Three Weddings and a Bankruptcy

By: Sarah Mock

February 11, 2014

Somewhere on the side of the road in rural India, four sweaty and tired women piled out of my host parents tiny Volkswagen. Three hours outside the city of Pune, we found crowds of people bedecked in colorful finery standing amongst dusty motorcycles and a few cars, slowly making their way into the village. Following my host mom, we moved towards the village center, silk-covered buildings and elaborate light fixtures depicting Lord Ganesha leading the way. Entering the village square, 4,000 decadently adorned Indians sitting cross-legged on mats greeted us, and we sat among them to watch the beautiful bride and groom perform the ceremony that would make them man and wife. With much throwing of rice, much singing, and an elaborate firework display, the couple was wed, and the feasting began. Were this America, we would be described as wedding crashers, but in India, we were honored guests.

There are few occasions more beautiful, more colorful, or more extravagant than Indian weddings. In my four weeks in India, I have attended three such weddings, each one bursting with fresh flowers, delicious food, beautiful clothes, glistening gold and jewels, and undoubtedly, tremendous price tags. The three day festivities of Indian weddings, including elaborate ceremonies for the families of both the bride and the groom culminating in the main ceremony and reception that might be attended by anywhere from 100 to 10,000 people, can cost on average anywhere from 500,000 to 15 million rupees ($9,000 to $250,000).

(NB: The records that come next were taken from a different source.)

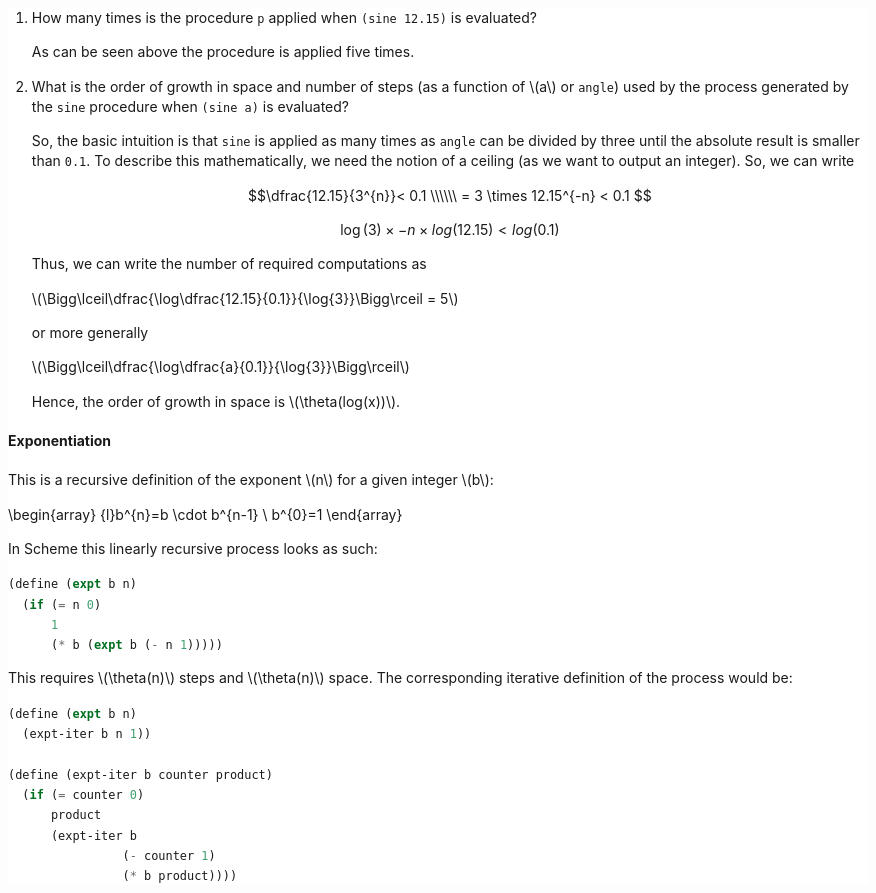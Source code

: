 
1.  How many times is the procedure `p` applied when `(sine 12.15)` is
    evaluated?

    As can be seen above the procedure is applied five times.

2.  What is the order of growth in space and number of steps (as a function of
    \\(a\\) or `angle`) used by the process generated by the `sine` procedure
    when `(sine a)` is evaluated?

    So, the basic intuition is that `sine` is applied as many times as `angle`
    can be divided by three until the absolute result is smaller than `0.1`. To
    describe this mathematically, we need the notion of a ceiling (as we want to
    output an integer). So, we can write

    $$\dfrac{12.15}{3^{n}}< 0.1 \\\\\\ = 3 \times 12.15^{-n} < 0.1 $$

    $$ \log(3) \times -n \times log(12.15) < log(0.1) $$

    Thus, we can write the number of required computations as

    \\(\Bigg\lceil\dfrac{\log\dfrac{12.15}{0.1}}{\log{3}}\Bigg\rceil = 5\\)

    or more generally

    \\(\Bigg\lceil\dfrac{\log\dfrac{a}{0.1}}{\log{3}}\Bigg\rceil\\)

    Hence, the order of growth in space is \\(\theta(log(x))\\).

#### Exponentiation

This is a recursive definition of the exponent \\(n\\) for a given integer
\\(b\\):

\begin{array} {l}b^{n}=b \cdot b^{n-1} \\ b^{0}=1 \end{array}

In Scheme this linearly recursive process looks as such:

```scheme
(define (expt b n)
  (if (= n 0)
      1
      (* b (expt b (- n 1)))))
```

This requires \\(\theta(n)\\) steps and \\(\theta(n)\\) space. The corresponding
iterative definition of the process would be:

```scheme
(define (expt b n)
  (expt-iter b n 1))

(define (expt-iter b counter product)
  (if (= counter 0)
      product
      (expt-iter b
                (- counter 1)
                (* b product))))
```
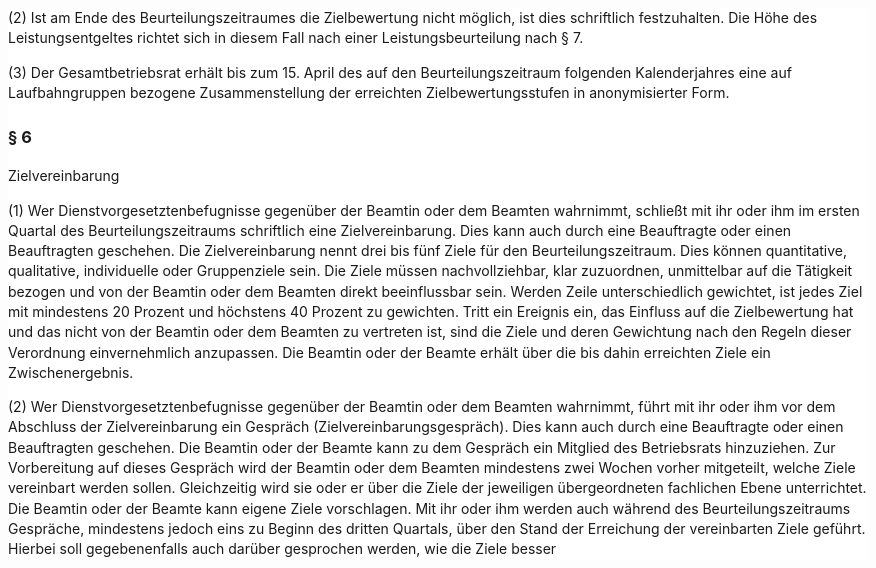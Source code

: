 <div class="jurAbsatz">

(2) Ist am Ende des Beurteilungszeitraumes die Zielbewertung nicht
möglich, ist dies schriftlich festzuhalten. Die Höhe des
Leistungsentgeltes richtet sich in diesem Fall nach einer
Leistungsbeurteilung nach § 7.

</div>

<div class="jurAbsatz">

(3) Der Gesamtbetriebsrat erhält bis zum 15. April des auf den
Beurteilungszeitraum folgenden Kalenderjahres eine auf Laufbahngruppen
bezogene Zusammenstellung der erreichten Zielbewertungsstufen in
anonymisierter Form.

</div>

</div>

</div>

</div>

<span id="BJNR293800007BJNE000702124.html"></span>

### § 6  
Zielvereinbarung

<div>

<div class="jnhtml">

<div>

<div class="jurAbsatz">

(1) Wer Dienstvorgesetztenbefugnisse gegenüber der Beamtin oder dem
Beamten wahrnimmt, schließt mit ihr oder ihm im ersten Quartal des
Beurteilungszeitraums schriftlich eine Zielvereinbarung. Dies kann auch
durch eine Beauftragte oder einen Beauftragten geschehen. Die
Zielvereinbarung nennt drei bis fünf Ziele für den Beurteilungszeitraum.
Dies können quantitative, qualitative, individuelle oder Gruppenziele
sein. Die Ziele müssen nachvollziehbar, klar zuzuordnen, unmittelbar auf
die Tätigkeit bezogen und von der Beamtin oder dem Beamten direkt
beeinflussbar sein. Werden Zeile unterschiedlich gewichtet, ist jedes
Ziel mit mindestens 20 Prozent und höchstens 40 Prozent zu gewichten.
Tritt ein Ereignis ein, das Einfluss auf die Zielbewertung hat und das
nicht von der Beamtin oder dem Beamten zu vertreten ist, sind die Ziele
und deren Gewichtung nach den Regeln dieser Verordnung einvernehmlich
anzupassen. Die Beamtin oder der Beamte erhält über die bis dahin
erreichten Ziele ein Zwischenergebnis.

</div>

<div class="jurAbsatz">

(2) Wer Dienstvorgesetztenbefugnisse gegenüber der Beamtin oder dem
Beamten wahrnimmt, führt mit ihr oder ihm vor dem Abschluss der
Zielvereinbarung ein Gespräch (Zielvereinbarungsgespräch). Dies kann
auch durch eine Beauftragte oder einen Beauftragten geschehen. Die
Beamtin oder der Beamte kann zu dem Gespräch ein Mitglied des
Betriebsrats hinzuziehen. Zur Vorbereitung auf dieses Gespräch wird der
Beamtin oder dem Beamten mindestens zwei Wochen vorher mitgeteilt,
welche Ziele vereinbart werden sollen. Gleichzeitig wird sie oder er
über die Ziele der jeweiligen übergeordneten fachlichen Ebene
unterrichtet. Die Beamtin oder der Beamte kann eigene Ziele vorschlagen.
Mit ihr oder ihm werden auch während des Beurteilungszeitraums
Gespräche, mindestens jedoch eins zu Beginn des dritten Quartals, über
den Stand der Erreichung der vereinbarten Ziele geführt. Hierbei soll
gegebenenfalls auch darüber gesprochen werden, wie die Ziele besser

Indian weddings are not only a supreme celebration in Indian culture, they are also, unfortunately, the cause for a lot of heartache. The social pressure to display one's wealth and prosperity by throwing a lavish and decadent wedding for your children drives many middle and lower class families to drastic measures, including borrowing money from moneylenders and falsifying microfinance applications to receive loans. Despite the competing cultural aversion to debt, the desire to through a wedding is in a sense a paradoxical way to repay "social debt," of throwing a party in gratitude for all the parties, weddings, and festivals you have attended.

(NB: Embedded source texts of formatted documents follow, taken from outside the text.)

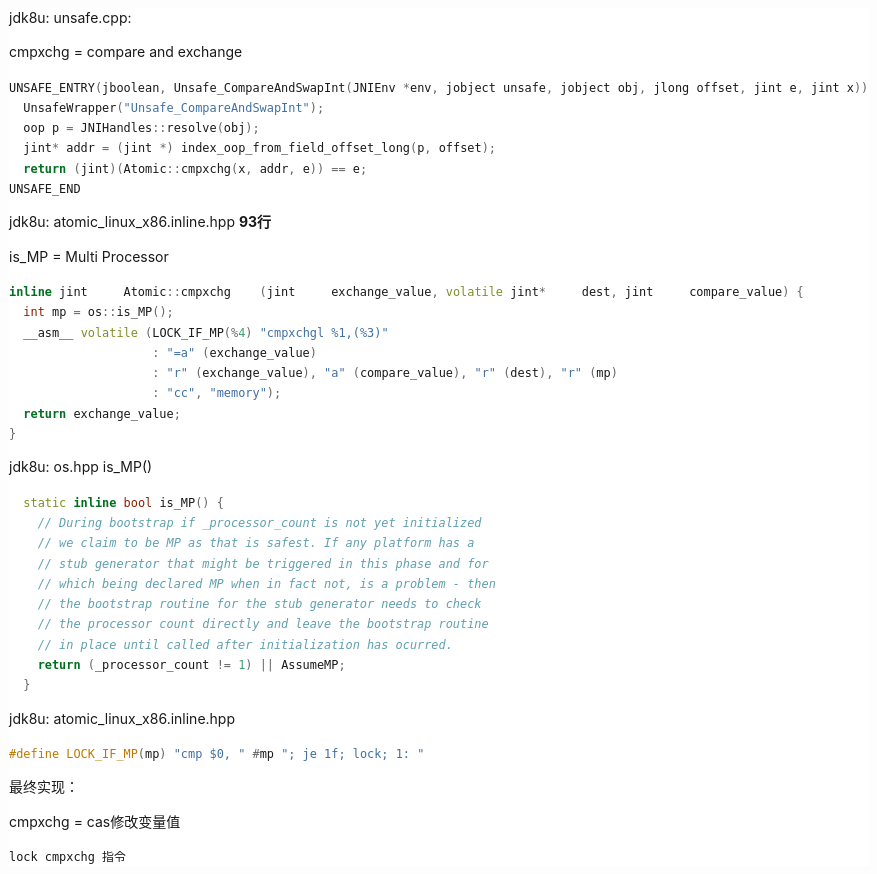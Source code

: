 jdk8u: unsafe.cpp:

cmpxchg = compare and exchange

```c++
UNSAFE_ENTRY(jboolean, Unsafe_CompareAndSwapInt(JNIEnv *env, jobject unsafe, jobject obj, jlong offset, jint e, jint x))
  UnsafeWrapper("Unsafe_CompareAndSwapInt");
  oop p = JNIHandles::resolve(obj);
  jint* addr = (jint *) index_oop_from_field_offset_long(p, offset);
  return (jint)(Atomic::cmpxchg(x, addr, e)) == e;
UNSAFE_END
```

jdk8u: atomic_linux_x86.inline.hpp **93行**

is_MP = Multi Processor  

```c++
inline jint     Atomic::cmpxchg    (jint     exchange_value, volatile jint*     dest, jint     compare_value) {
  int mp = os::is_MP();
  __asm__ volatile (LOCK_IF_MP(%4) "cmpxchgl %1,(%3)"
                    : "=a" (exchange_value)
                    : "r" (exchange_value), "a" (compare_value), "r" (dest), "r" (mp)
                    : "cc", "memory");
  return exchange_value;
}
```

jdk8u: os.hpp is_MP()

```c++
  static inline bool is_MP() {
    // During bootstrap if _processor_count is not yet initialized
    // we claim to be MP as that is safest. If any platform has a
    // stub generator that might be triggered in this phase and for
    // which being declared MP when in fact not, is a problem - then
    // the bootstrap routine for the stub generator needs to check
    // the processor count directly and leave the bootstrap routine
    // in place until called after initialization has ocurred.
    return (_processor_count != 1) || AssumeMP;
  }
```

jdk8u: atomic_linux_x86.inline.hpp

```c++
#define LOCK_IF_MP(mp) "cmp $0, " #mp "; je 1f; lock; 1: "
```

最终实现：

cmpxchg = cas修改变量值

```assembly
lock cmpxchg 指令
```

This "festival dilemma," the irrationality that people tend to display in response to social pressures around spending for festivals and weddings, particularly in South and East Asia, is one that development economists have been grappling with for many years. It is a unique and valuable problem to consider, because it forces those interested in human development to ask not only what makes people richer, but what makes people happier. Obviously falling into immense debt and poverty as a result of a wedding or festival does not make people happier, but social acceptance, gratitude, fun, and celebration are not experiences that people are willing to sacrifice purely in the name of economic growth.

Despite the economic paradox that Indian weddings pose, and the gross inequalities they illuminate, it was still a remarkable and humbling experiencing. The differences I saw between the evening wedding in Pune with its exclusive guest list, the daytime Punjabi wedding on a Saturday afternoon with its outdoor reception, and the massive wedding in my host parents' home village illustrated the cultural diversity that exists in an extraordinarily limited space. But more importantly, it highlighted the similarities across Indian cultures, and the joy of the families in the common union, was always evident. For me, a sense of community, of generosity and giving, were central to the wedding experience. Indian weddings are about the union of people and creating new bonds, about celebrating togetherness and reconfirming the strength of the community which, luckily for me, involves the welcoming of strangers as family.